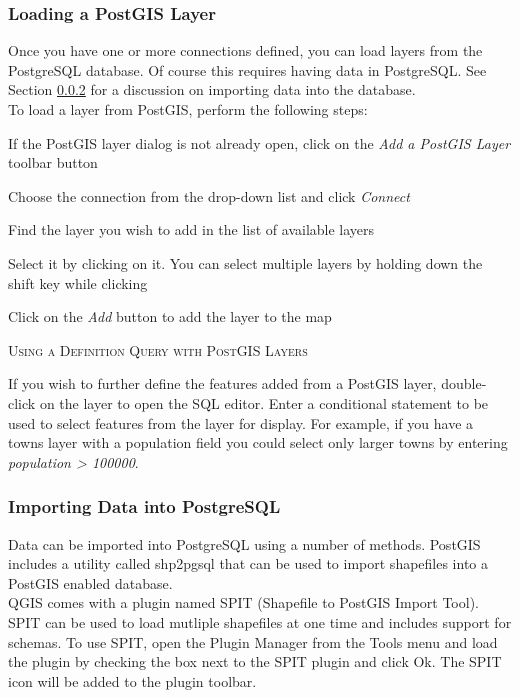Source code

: \documentclass[10pt,english]{article}
\newcommand\qgistip[1]{\raggedright\small{#1}}
\begin{document}
\begin{onehalfspace}
\subsubsection{Loading a PostGIS Layer}
Once you have one or more connections defined, you can load layers from the PostgreSQL database. Of course this requires having data in PostgreSQL. See Section \ref{sec:loading_postgis_data} for a discussion on importing data into the database. \\

To load a layer from PostGIS, perform the following steps:
\begin{compactenum}
\item If the PostGIS layer dialog is not already open, click on the \textit{Add a PostGIS Layer} toolbar button
\item Choose the connection from the drop-down list and click \textsl{Connect}
\item Find the layer you wish to add in the list of available layers
\item Select it by clicking on it. You can select multiple layers by holding down the shift key while clicking
\item Click on the \textsl{Add} button to add the layer to the map
\end{compactenum}
\begin{Tip}\caption{\textsc{Using a Definition Query with PostGIS Layers}}
\qgistip{If you wish to further define the features added from a PostGIS layer, double-click on the layer to open the SQL editor. Enter a conditional statement to be used to select features from the layer for display. For example, if you have a towns layer with a population field you could select only larger towns by entering \textsl{population > 100000}. 
}
\end{Tip}
\subsubsection{Importing Data into PostgreSQL}\label{sec:loading_postgis_data} 
Data can be imported into PostgreSQL using a number of methods. PostGIS includes a utility called shp2pgsql that can be used to import shapefiles into a PostGIS enabled database. \\

QGIS comes with a plugin named SPIT (Shapefile to PostGIS Import Tool). SPIT can be used to load mutliple shapefiles at one time and includes support for schemas. To use SPIT, open the Plugin Manager from the Tools menu and load the plugin by checking the box next to the SPIT plugin and click Ok. The SPIT icon will be added to the plugin toolbar. \\


\end{onehalfspace}
\end{document}

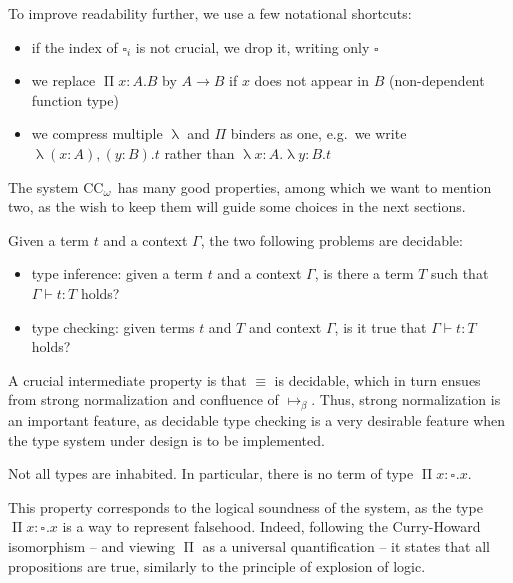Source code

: \documentclass{kaobook}
\newcommand{\uni}[1][]{\square_{#1}}
\newcommand{\conv}{\equiv}
\newcommand{\red}{\mapsto}
\newcommand{\bred}{\red_\beta}
\renewcommand{\P}{\operatorname{\Pi}}
\DeclareMathOperator{\?}{?}
\renewcommand{\l}{\operatorname{\lambda}}
\newcommand{\coc}{CC\textsubscript{$\omega$}}
\begin{document}
{


To improve readability further, we use a few notational shortcuts:
\begin{itemize}
	\item if the index of $\uni[i]$ is not crucial, we drop it, writing only $\uni$
	\item we replace $ \P x : A . B$ by $A \to B$ if $x$ does not appear in $B$ (non-dependent function type)
	\item we compress multiple $\l$ and $\Pi$ binders as one, e.g.\ we write $\l (x : A),(y : B) . t$ rather than $\l x : A . \l y : B . t$
\end{itemize}

The system \coc\ has many good properties, among which we want to mention two, as the wish to keep them will guide some choices in the next sections.

\begin{prop}
	Given a term $t$ and a context $\Gamma$, the two following problems are decidable:
	\begin{itemize}
		\item type inference: given a term $t$ and a context $\Gamma$, is there a term $T$ such that $\Gamma \vdash t : T$ holds?
		\item type checking: given terms $t$ and $T$ and context $\Gamma$, is it true that $\Gamma \vdash t : T$ holds?
	\end{itemize}
\end{prop}

 A crucial intermediate property is that $\conv$ is decidable, which in turn ensues from strong normalization and confluence of $\bred$. Thus, strong normalization is an important feature, as decidable type checking is a very desirable feature when the type system under design is to be implemented.
 
\begin{prop}[Consistency]
	Not all types are inhabited. In particular, there is no term of type $ \P x : \uni . x$.
\end{prop}

This property corresponds to the logical soundness of the system, as the type $ \P x : \uni . x$ is a way to represent falsehood. Indeed, following the Curry-Howard isomorphism – and viewing $\P$ as a universal quantification – it states that all propositions are true, similarly to the principle of explosion of logic.


}
\end{document}

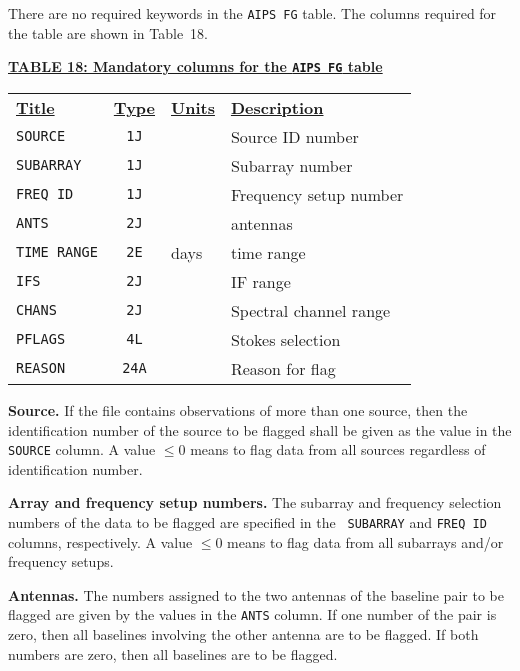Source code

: \documentclass[twoside]{article}
\begin{document}
There are no required keywords in the {\tt AIPS FG} table.  The
columns required for the table are shown in Table~18.

\begin{center}
\underline{\bf{TABLE 18: Mandatory columns for the {\tt AIPS FG} table}}\\
\begin{tabular}{lcll}
\noalign{\vspace{2pt}} \label{ta:FGcols}
\underline{{\bf Title\vphantom{y}}} & \underline{\bf{Type}} &
   \underline{{\bf Units\vphantom{y}}} & \underline{\bf{Description}} \\
\noalign{\vspace{2pt}}
{\tt SOURCE}   & {\tt 1J} &  & Source ID number \\
{\tt SUBARRAY} & {\tt 1J} &  & Subarray number \\
{\tt FREQ ID}  & {\tt 1J} &  & Frequency setup number \\
{\tt ANTS}     & {\tt 2J} &  & antennas \\
{\tt TIME RANGE} & {\tt 2E} & days & time range \\
{\tt IFS}      & {\tt 2J} &  & IF range \\
{\tt CHANS}    & {\tt 2J} &  & Spectral channel range \\
{\tt PFLAGS}   & {\tt 4L} &  & Stokes selection \\
{\tt REASON}   & {\tt 24A} & & Reason for flag
\end{tabular}
\end{center}

{\bf Source.}  If the file contains observations of more than one
source, then the identification number of the source to be flagged
shall be given as the value in the {\tt SOURCE} column.  A value
$\leq 0$ means to flag data from all sources regardless of
identification number.

{\bf Array and frequency setup numbers.}  The subarray and frequency
selection numbers of the data to be flagged are specified in the {\tt
  SUBARRAY} and {\tt FREQ ID} columns, respectively.    A value
$\leq 0$ means to flag data from all subarrays and/or frequency setups.

{\bf Antennas.}  The numbers assigned to the two antennas of the
baseline pair to be flagged are given by the values in the {\tt ANTS}
column.  If one number of the pair is zero, then all baselines
involving the other antenna are to be flagged.  If both numbers are
zero, then all baselines are to be flagged.
\end{document}
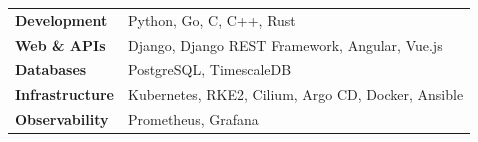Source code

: \begin{tabularx}{\textwidth}{@{}lX@{}}
\textbf{Development} &
    Python, Go, C, C++, Rust \\

\textbf{Web \& APIs} &
    Django, Django REST Framework, Angular, Vue.js \\

\textbf{Databases} &
    PostgreSQL, TimescaleDB \\

\textbf{Infrastructure} &
    Kubernetes, RKE2, Cilium, Argo CD, Docker, Ansible \\

\textbf{Observability} &
    Prometheus, Grafana \\
\end{tabularx}
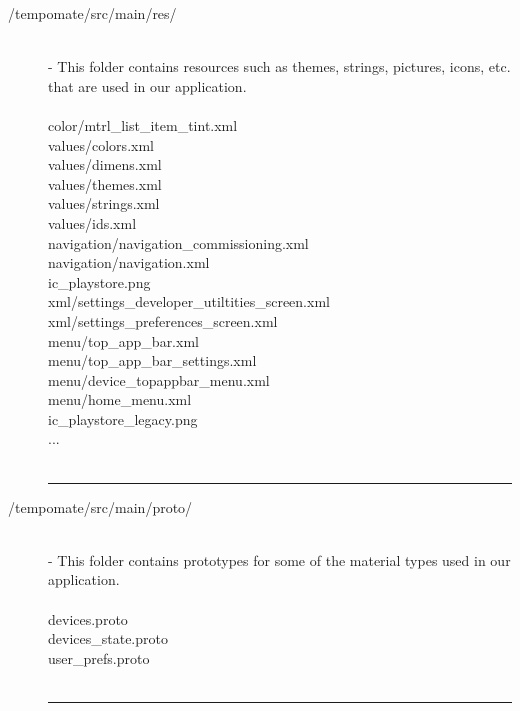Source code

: \begin{enumerate}[label=\alph*]
\begin{description}
    \item[/tempomate/src/main/res/] \hfill \\
    \small
    - This folder contains resources such as themes, strings, pictures, icons, etc. that are used in our application.\\\\
    \footnotesize
        color/mtrl\_list\_item\_tint.xml  \\
        values/colors.xml  \\
        values/dimens.xml  \\
        values/themes.xml  \\
        values/strings.xml  \\
        values/ids.xml  \\
        navigation/navigation\_commissioning.xml  \\
        navigation/navigation.xml  \\
        ic\_playstore.png  \\
        xml/settings\_developer\_utiltities\_screen.xml  \\
        xml/settings\_preferences\_screen.xml  \\
        menu/top\_app\_bar.xml  \\
        menu/top\_app\_bar\_settings.xml  \\
        menu/device\_topappbar\_menu.xml  \\
        menu/home\_menu.xml  \\
        ic\_playstore\_legacy.png  \\
        ... \\\\

            \vspace{-0.2cm}
      \hrule
      \vspace{0.2cm}
      
    \item[/tempomate/src/main/proto/] \hfill \\
    \small
    - This folder contains prototypes for some of the material types used in our application.\\\\
    \footnotesize
        devices.proto  \\
        devices\_state.proto  \\
        user\_prefs.proto  \\\\

            \vspace{-0.2cm}
      \hrule
      \vspace{0.2cm}
      

\end{description}
\end{enumerate}
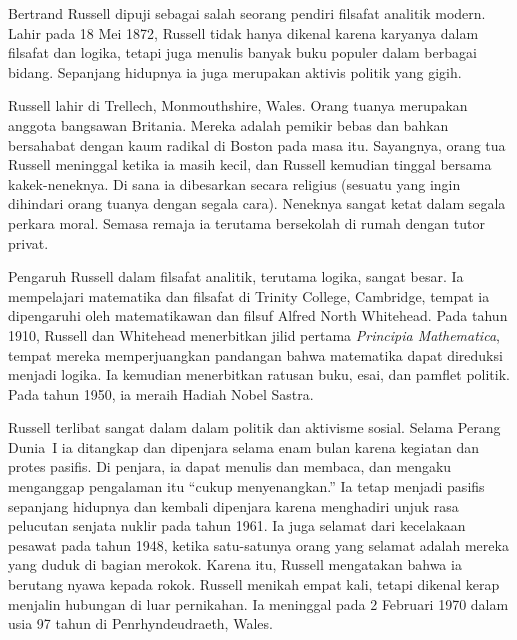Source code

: \documentclass[../../../include/open-logic-section]{subfiles}
\begin{document}



Bertrand Russell dipuji sebagai salah seorang pendiri filsafat analitik
modern. Lahir pada 18 Mei 1872, Russell tidak hanya dikenal karena karyanya
dalam filsafat dan logika, tetapi juga menulis banyak buku populer dalam
berbagai bidang. Sepanjang hidupnya ia juga merupakan aktivis politik yang
gigih.

Russell lahir di Trellech, Monmouthshire, Wales. Orang tuanya merupakan
anggota bangsawan Britania. Mereka adalah pemikir bebas dan bahkan
bersahabat dengan kaum radikal di Boston pada masa itu. Sayangnya, orang tua
Russell meninggal ketika ia masih kecil, dan Russell kemudian tinggal
bersama kakek-neneknya. Di sana ia dibesarkan secara religius (sesuatu yang
ingin dihindari orang tuanya dengan segala cara). Neneknya sangat ketat
dalam segala perkara moral. Semasa remaja ia terutama bersekolah di rumah
dengan tutor privat.

Pengaruh Russell dalam filsafat analitik, terutama logika, sangat besar. Ia
mempelajari matematika dan filsafat di Trinity College, Cambridge, tempat ia
dipengaruhi oleh matematikawan dan filsuf Alfred North Whitehead. Pada tahun
1910, Russell dan Whitehead menerbitkan jilid pertama \emph{Principia
Mathematica}, tempat mereka memperjuangkan pandangan bahwa matematika dapat
direduksi menjadi logika. Ia kemudian menerbitkan ratusan buku, esai, dan
pamflet politik. Pada tahun 1950, ia meraih Hadiah Nobel Sastra.

Russell terlibat sangat dalam dalam politik dan aktivisme sosial. Selama
Perang Dunia~I ia ditangkap dan dipenjara selama enam bulan karena kegiatan
dan protes pasifis. Di penjara, ia dapat menulis dan membaca, dan mengaku
menganggap pengalaman itu ``cukup menyenangkan.'' Ia tetap menjadi pasifis
sepanjang hidupnya dan kembali dipenjara karena menghadiri unjuk rasa
pelucutan senjata nuklir pada tahun 1961. Ia juga selamat dari kecelakaan
pesawat pada tahun 1948, ketika satu-satunya orang yang selamat adalah mereka
yang duduk di bagian merokok. Karena itu, Russell mengatakan bahwa ia
berutang nyawa kepada rokok. Russell menikah empat kali, tetapi dikenal
kerap menjalin hubungan di luar pernikahan. Ia meninggal pada 2 Februari
1970 dalam usia 97 tahun di Penrhyndeudraeth, Wales.
\end{document}
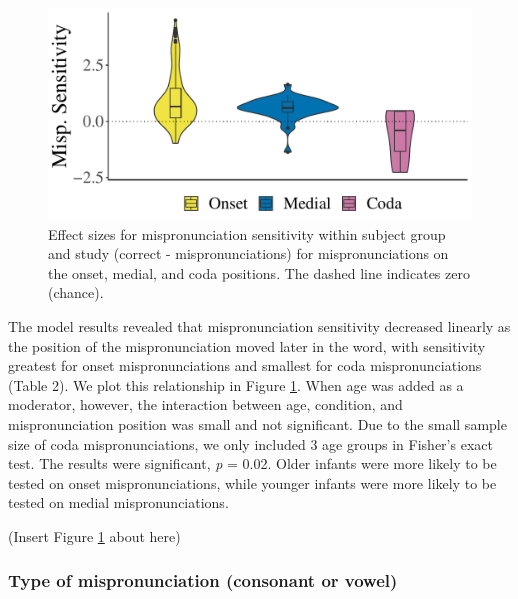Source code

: \documentclass[
  english,
  man, noextraspace]{apa6}
\begin{document}
\begin{figure}
\centering
\includegraphics{VonHolzenBergmann_MPMetaAnalysis_files/figure-latex/PlotMispPosit-1.pdf}
\caption{\label{fig:PlotMispPosit}Effect sizes for mispronunciation sensitivity within subject group and study (correct - mispronunciations) for mispronunciations on the onset, medial, and coda positions. The dashed line indicates zero (chance).}
\end{figure}

The model results revealed that mispronunciation sensitivity decreased linearly as the position of the mispronunciation moved later in the word, with sensitivity greatest for onset mispronunciations and smallest for coda mispronunciations (Table 2). We plot this relationship in Figure \ref{fig:PlotMispPosit}. When age was added as a moderator, however, the interaction between age, condition, and mispronunciation position was small and not significant. Due to the small sample size of coda mispronunciations, we only included 3 age groups in Fisher's exact test. The results were significant, \emph{p} = 0.02. Older infants were more likely to be tested on onset mispronunciations, while younger infants were more likely to be tested on medial mispronunciations.

(Insert Figure \ref{fig:PlotMispPosit} about here)

\hypertarget{type-of-mispronunciation-consonant-or-vowel}{%
\subsubsection{Type of mispronunciation (consonant or vowel)}\label{type-of-mispronunciation-consonant-or-vowel}}
\end{document}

● **About this task**
Please show every line of the records that holds the word "documentclass".

● **Exercise result**
: \documentclass[10pt,english]{article}
: \documentclass{kaobook}
: \documentclass[twoside]{article}
: \documentclass[../../../include/open-logic-section]{subfiles}
: \documentclass[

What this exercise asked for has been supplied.